Abd el-Krim el-Khattabi (1882-1963, Cairo) was a Rifian political and military leader. He and his brother Mahemmed led a large-scale revolt by a coalition of Berber-speaking Rif tribes against French and Spanish colonization of the Rif, an area of northern Morocco. The rebels established the short-lived Republic of the Rif. Abd el-Krim's guerrilla tactics influenced Ho Chi Minh, Mao Zedong, and Che Guevara.

Abd el-Krim entered the Spanish administration, first as a secretary in the Bureau of Native Affairs and later he was appointed chief qadi for Melilla in 1915. He taught at a Hispano-Arabic school and was an editor for the Arab section of the newspaper, El Telegrama del Rif.

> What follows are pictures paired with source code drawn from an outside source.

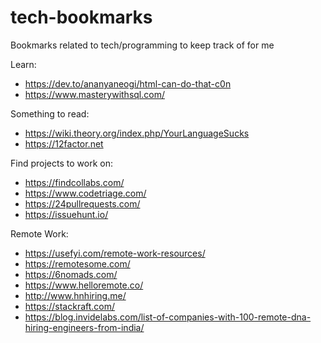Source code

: # tech-bookmarks
Bookmarks related to tech/programming to keep track of for me

Learn:
  - https://dev.to/ananyaneogi/html-can-do-that-c0n
  - https://www.masterywithsql.com/
  
Something to read:
  - https://wiki.theory.org/index.php/YourLanguageSucks
  - https://12factor.net
  
Find projects to work on:
  - https://findcollabs.com/
  - https://www.codetriage.com/
  - https://24pullrequests.com/
  - https://issuehunt.io/
  
Remote Work:
  - https://usefyi.com/remote-work-resources/
  - https://remotesome.com/
  - https://6nomads.com/
  - https://www.helloremote.co/
  - http://www.hnhiring.me/
  - https://stackraft.com/
  - https://blog.invidelabs.com/list-of-companies-with-100-remote-dna-hiring-engineers-from-india/
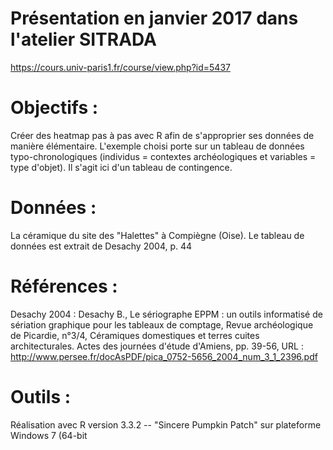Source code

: # Présentation en janvier 2017 dans l'atelier SITRADA
https://cours.univ-paris1.fr/course/view.php?id=5437

# Objectifs : 
Créer des heatmap pas à pas avec R afin de s'approprier ses données de manière élémentaire.
L'exemple choisi porte sur un tableau de données typo-chronologiques (individus = contextes archéologiques et variables = type d'objet). Il s'agit ici d'un tableau de contingence.

# Données : 
La céramique du site des "Halettes" à Compiègne (Oise). Le tableau de données est extrait de Desachy 2004, p. 44

# Références : 
Desachy 2004 : Desachy B., Le sériographe EPPM : un outils informatisé de sériation graphique pour les tableaux de comptage, Revue archéologique de Picardie, n°3/4, Céramiques domestiques et terres cuites architecturales. Actes des journées d'étude d'Amiens, pp. 39-56, URL : http://www.persee.fr/docAsPDF/pica_0752-5656_2004_num_3_1_2396.pdf

# Outils :
Réalisation avec R version 3.3.2 -- "Sincere Pumpkin Patch" sur plateforme Windows 7 (64-bit
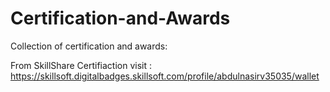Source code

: # Certification-and-Awards
Collection of certification and awards:

From SkillShare Certifiaction visit : https://skillsoft.digitalbadges.skillsoft.com/profile/abdulnasirv35035/wallet

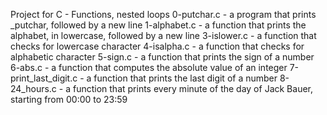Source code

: Project for C - Functions, nested loops
0-putchar.c -  a program that prints _putchar, followed by a new line
1-alphabet.c -  a function that prints the alphabet, in lowercase, followed by a new line
3-islower.c - a function that checks for lowercase character
4-isalpha.c - a function that checks for alphabetic character
5-sign.c - a function that prints the sign of a number
6-abs.c -  a function that computes the absolute value of an integer
7-print_last_digit.c - a function that prints the last digit of a number
8-24_hours.c - a function that prints every minute of the day of Jack Bauer, starting from 00:00 to 23:59

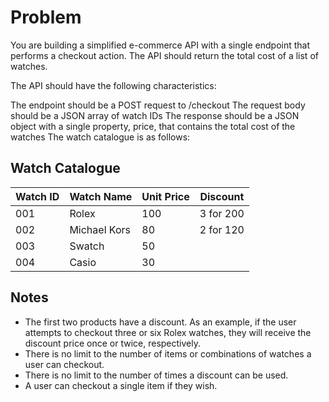 # Problem

You are building a simplified e-commerce API with a single endpoint that performs a checkout action. The API should return the total cost of a list of watches.

The API should have the following characteristics:

The endpoint should be a POST request to /checkout
The request body should be a JSON array of watch IDs
The response should be a JSON object with a single property, price, that contains the total cost of the watches
The watch catalogue is as follows:

## Watch Catalogue

| Watch ID | Watch Name     | Unit Price | Discount       |
|----------|----------------|------------|----------------|
| 001      | Rolex          | 100        | 3 for 200      |
| 002      | Michael Kors   | 80         | 2 for 120      |
| 003      | Swatch         | 50         |                |
| 004      | Casio          | 30         |                |

## Notes

- The first two products have a discount. As an example, if the user attempts to checkout three or six Rolex watches, they will receive the discount price once or twice, respectively.
- There is no limit to the number of items or combinations of watches a user can checkout.
- There is no limit to the number of times a discount can be used.
- A user can checkout a single item if they wish.
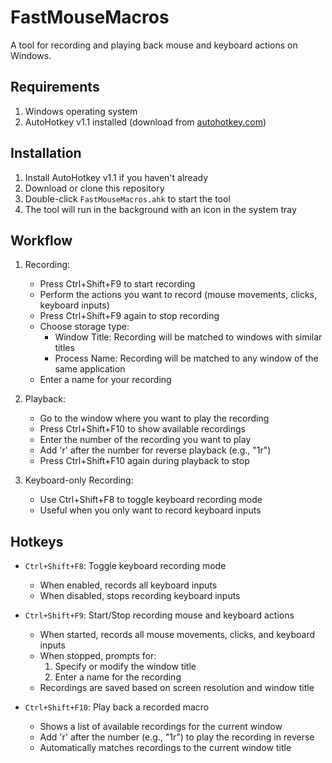 # FastMouseMacros

A tool for recording and playing back mouse and keyboard actions on Windows.

## Requirements

1. Windows operating system
2. AutoHotkey v1.1 installed (download from [autohotkey.com](https://www.autohotkey.com/))

## Installation

1. Install AutoHotkey v1.1 if you haven't already
2. Download or clone this repository
3. Double-click `FastMouseMacros.ahk` to start the tool
4. The tool will run in the background with an icon in the system tray

## Workflow

1. Recording:

   - Press Ctrl+Shift+F9 to start recording
   - Perform the actions you want to record (mouse movements, clicks, keyboard inputs)
   - Press Ctrl+Shift+F9 again to stop recording
   - Choose storage type:
     - Window Title: Recording will be matched to windows with similar titles
     - Process Name: Recording will be matched to any window of the same application
   - Enter a name for your recording

2. Playback:

   - Go to the window where you want to play the recording
   - Press Ctrl+Shift+F10 to show available recordings
   - Enter the number of the recording you want to play
   - Add 'r' after the number for reverse playback (e.g., "1r")
   - Press Ctrl+Shift+F10 again during playback to stop

3. Keyboard-only Recording:
   - Use Ctrl+Shift+F8 to toggle keyboard recording mode
   - Useful when you only want to record keyboard inputs

## Hotkeys

- `Ctrl+Shift+F8`: Toggle keyboard recording mode

  - When enabled, records all keyboard inputs
  - When disabled, stops recording keyboard inputs

- `Ctrl+Shift+F9`: Start/Stop recording mouse and keyboard actions

  - When started, records all mouse movements, clicks, and keyboard inputs
  - When stopped, prompts for:
    1. Specify or modify the window title
    2. Enter a name for the recording
  - Recordings are saved based on screen resolution and window title

- `Ctrl+Shift+F10`: Play back a recorded macro
  - Shows a list of available recordings for the current window
  - Add 'r' after the number (e.g., "1r") to play the recording in reverse
  - Automatically matches recordings to the current window title
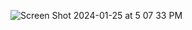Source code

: ![Screen Shot 2024-01-25 at 5 07 33 PM](https://github.com/AngelDev0329/desktop-html/assets/54489723/b2206451-5ebb-4572-97b4-d682c42ffb97)
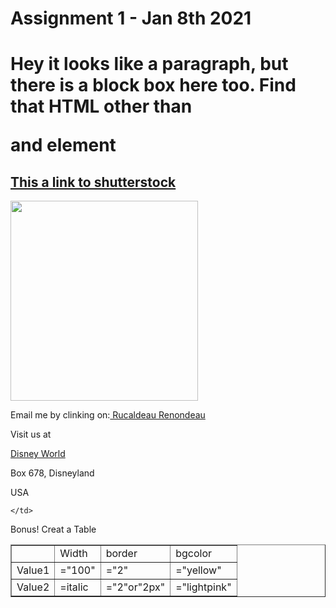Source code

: 
<!DOCTYPE html>
<html>
<head>

</head>


<body>

<h1> Assignment 1 - Jan 8th 2021<h1>



<p title= piture"> Hey it looks like a paragraph, but there is a block box here too. Find that HTML  other than <p> and <h>element </p>

<h2><a href=" index.html">This a link to shutterstock</a>
</h2>

<a href="https://www.shutterstock.com"></a>

<img src="file:///C:/Users/rucal/OneDrive/Desktop/Engineering/New%20York%20Pic.webp" style="width: 300px; height: 320px;">






<p> Email me by clinking on:<a href=" index.html"> Rucaldeau Renondeau</a>
</p>

<p>Visit us at</p>

<a href=" index.html">Disney World</a>
<p> Box 678, Disneyland</p>
<p>	USA</p>

<!--Table-->

<table border="red">


<tr>
	<td>  </td>
	<td>Width</td>
	<td>border</td>
	<td>bgcolor</td>

</td>
</thed>
</tbody>
<tr>

<td> Value1</td>


<td>="100"</td>
<td>="2"</td>
<td>="yellow"</td>

</tr>
<tr>
<td> Value2</td>

<td>=italic</td>
<td>="2"or"2px"</td>
<td>="lightpink"</td>

	</td>
</thed>
</tbody>
<tr>
</tr>










<P> Bonus! Creat a Table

During World War I, he was arrested by the Spanish authorities for anti colonial activities including alleged involvement in a conspiracy with the German consul Dr. Walter Zechlin (1879–1962). He was imprisoned in Chaouen from 1916 to 1918, then escaped. He regained his job as a judge in Melilla. At the end of the war, he returned to his home at Ajdir in January 1919. He was alarmed by the appearance of Spanish agents in Ayt Weryaghel tribal territory and decided to fight for his tribe's independence. The following year, Abd el-Krim, together with his brother, began a war of rebellion against the Spanish incursions. His goal was to unite the tribes into an independent Republic of the Rif; to dismantle the entire French-Spanish colonial project in Morocco, and to introduce modern political reform.